The set was intentionally laughable. A big-faced sun with his sixty-plus foot sun beams and his cloud-smiling friends dominated the stage. The style was a humorous yet disturbing mixture of anime and Don Hertzfeldt cartoons. The bushes created silhouettes similar to the pointy, fiery hair of the characters from Aaron McGruder’s comic strip / animated-cartoon The Boondocks. The sheep props were cute and earned a well-deserved laugh, especially when they returned at the end wearing crowns like their former shepherd now king.

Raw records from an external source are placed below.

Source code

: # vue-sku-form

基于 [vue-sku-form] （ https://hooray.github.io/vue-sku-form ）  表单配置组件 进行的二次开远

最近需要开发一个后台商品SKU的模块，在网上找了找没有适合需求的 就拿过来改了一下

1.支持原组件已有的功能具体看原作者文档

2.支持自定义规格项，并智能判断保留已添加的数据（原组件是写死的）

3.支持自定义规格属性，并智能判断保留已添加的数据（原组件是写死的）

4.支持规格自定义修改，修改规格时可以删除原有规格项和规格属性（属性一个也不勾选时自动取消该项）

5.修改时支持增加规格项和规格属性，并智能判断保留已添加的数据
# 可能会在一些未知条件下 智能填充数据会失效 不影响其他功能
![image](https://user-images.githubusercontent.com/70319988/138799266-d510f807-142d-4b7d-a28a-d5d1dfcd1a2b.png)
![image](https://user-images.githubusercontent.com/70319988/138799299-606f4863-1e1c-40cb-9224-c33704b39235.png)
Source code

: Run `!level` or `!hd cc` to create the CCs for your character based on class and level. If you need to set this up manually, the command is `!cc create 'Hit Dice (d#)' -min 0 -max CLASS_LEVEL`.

Aminta, the shepherd king, was dressed like Mel Brooks’ Robin Hood wearing a neon orange construction-site hazard vest. Alessandro wore a similarly unlikely fire truck red, double-breasted suit with red shoes. While Agenore wore a tamer grey suit, it was highlighted by Malvolio socks and matching yellow bow tie. Elisa’s costume, however, took first place in silliness: tights and two thin layered tops in blue, green, and purple pastels. The costumes would have successfully matched the surreal set, but Tamiri dressed in period throwing the bizarre atmosphere into contradiction with itself.

Ever Mr. Hammet’s favorite, Ms. Donasco took the lead role as Aminta (originally cast for castrato, for those confused about the gender). She was relatively staid compared to the over-acting we’ve seen from her in the past. She left the stage antics to Ms. Galka (Elisa) and Mr. De León (Alessandro). The former flitted about confusing Elisa’s love for Aminta with seductive flirting; the latter reduced Alexander the Great to a self-absorbed metro-sexual buffoon.

…and there was music, too. Mr. Phillips was, as always, solid and sensitive, despite the dull dry acoustics of Bob Hope Theatre. Ms. Donasco’s “Aer tranquillo” was excellent, and her duet with Ms. Galka to end Act I was another treat. Mr. De León sometimes lacked the rhythmic fortitude to push through Mozart’s devilish sixteenth-note runs and turns, but his addition of a pause in one or two key moments showed an otherwise respectable musicality.

For the production, the voice of note was Ms. Galka’s, whose clarity made her arias ring, particularly the opening to Act II, “Barbaro! oh Dio mi vedi divisa dal mio ben.” As one of only two undergraduate students and the youngest singer to land a role, let’s watch for her in the future.